Michigan Democratic Gov. Gretchen Whitmer received a coded email related to her administration’s response to a local water crisis in an apparent attempt to hide the sensitive communication from the public, a lawsuit alleges. 

The email was disguised in Greek alphabet font and sent by Andrew Leavitt, a consultant to Michigan’s energy department, to Whitmer’s senior energy adviser Kara Cook in September of 2021, according to a class action lawsuit filed.

“Hot off the presses. As I warned there are some major red flags. It seems like we are back at square one having not learned from Flint,” reads Leavitt’s decoded email, which was first reported by the Washington Free Beacon on Wednesday after a June court filing in the case. 

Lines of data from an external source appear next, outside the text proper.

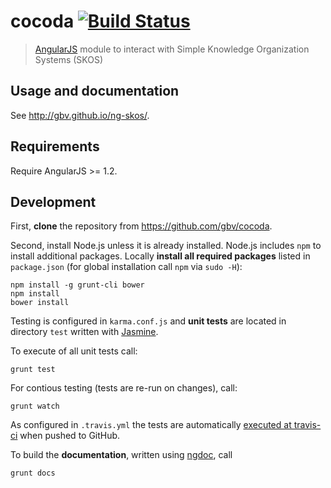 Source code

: # cocoda [![Build Status](https://travis-ci.org/gbv/cocoda.svg?branch=master)](https://travis-ci.org/gbv/cocoda)

> [AngularJS](http://angularjs.org/) module to interact with Simple Knowledge Organization Systems (SKOS)

## Usage and documentation

See <http://gbv.github.io/ng-skos/>.

## Requirements

Require AngularJS >= 1.2.

## Development

First, **clone** the repository from <https://github.com/gbv/cocoda>.

Second, install Node.js unless it is already installed. Node.js includes `npm`
to install additional packages. Locally **install all required packages**
listed in `package.json` (for global installation call `npm` via `sudo -H`):

    npm install -g grunt-cli bower
    npm install
    bower install

Testing is configured in `karma.conf.js` and **unit tests** are located in
directory `test` written with [Jasmine](http://pivotal.github.io/jasmine/). 

To execute of all unit tests call:

    grunt test

For contious testing (tests are re-run on changes), call:

    grunt watch

As configured in `.travis.yml` the tests are automatically 
[executed at travis-ci](https://travis-ci.org/gbv/cocoda)
when pushed to GitHub.

To build the **documentation**, written using
[ngdoc](https://github.com/angular/angular.js/wiki/Writing-AngularJS-Documentation),
call

    grunt docs

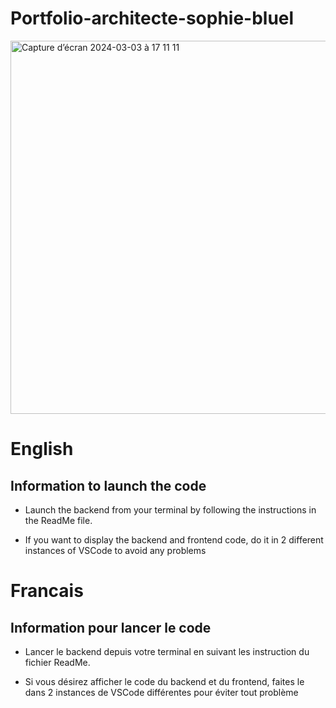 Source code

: # Portfolio-architecte-sophie-bluel

<img width="597" alt="Capture d’écran 2024-03-03 à 17 11 11" src="https://github.com/John-Laguerre/Portfolio-architecte-sophie-bluel/assets/137527343/506f8072-3bcb-4ff6-b27c-527f42e7e4f2">


# English

## Information to launch the code

- Launch the backend from your terminal by following the instructions in the ReadMe file.

- If you want to display the backend and frontend code, do it in 2 different instances of VSCode to avoid any problems

# Francais

## Information pour lancer le code

 - Lancer le backend depuis votre terminal en suivant les instruction du fichier ReadMe.
   
 - Si vous désirez afficher le code du backend et du frontend, faites le dans 2 instances de VSCode différentes pour éviter tout problème
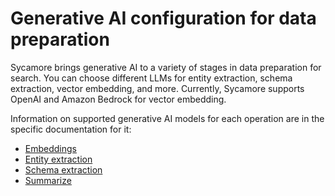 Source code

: # Generative AI configuration for data preparation

Sycamore brings generative AI to a variety of stages in data preparation for search. You can choose different LLMs for entity extraction, schema extraction, vector embedding, and more. Currently, Sycamore supports OpenAI and Amazon Bedrock for vector embedding.

Information on supported generative AI models for each operation are in the specific documentation for it:

* [Embeddings](./transforms/embed.md)
* [Entity extraction](./transforms/extract_entity.md)
* [Schema extraction](./transforms/extract_schema.md)
* [Summarize](./transforms/summarize.md)
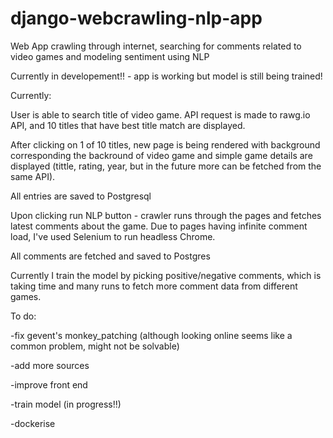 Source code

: # django-webcrawling-nlp-app
Web App crawling through internet, searching for comments related to video games and modeling sentiment using NLP



Currently in developement!! - app is working but model is still being trained!



Currently:

User is able to search title of video game. API request is made to rawg.io API, and 10 titles that have best title match are displayed. 

After clicking on 1 of 10 titles, new page is being rendered with background corresponding the backround of video game and simple game details are displayed (tittle, rating, year, but in the future more can be fetched from the same API).

All entries are saved to Postgresql

Upon clicking run NLP button - crawler runs through the pages and fetches latest comments about the game. Due to pages having infinite comment load, I've used Selenium to run headless Chrome. 

All comments are fetched and saved to Postgres

Currently I train the model by picking positive/negative comments, which is taking time and many runs to fetch more comment data from different games.






To do:

-fix gevent's monkey_patching (although looking online seems like a common problem, might not be solvable)

-add more sources 

-improve front end

-train model (in progress!!)

-dockerise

Leavitt served as a consultant for the Michigan Department of Environment, Great Lakes, and Energy.

The use of the Greek language and alphabet “appears to be calculated to conceal the statements,” the court filing states, noting that Leavitt “prefaced his grave concerns about the water crises with a reference back to his prior warnings and the State and City Defendants’ failure to learn from the Flint tragedy.“

Since the email was written in Greek, it would not have been included in public records requests for government communications containing words such as “Flint” or “red flags.”

Michigan’s public records department cannot electronically search for material written using the Greek alphabet, the Washington Free Beacon reported.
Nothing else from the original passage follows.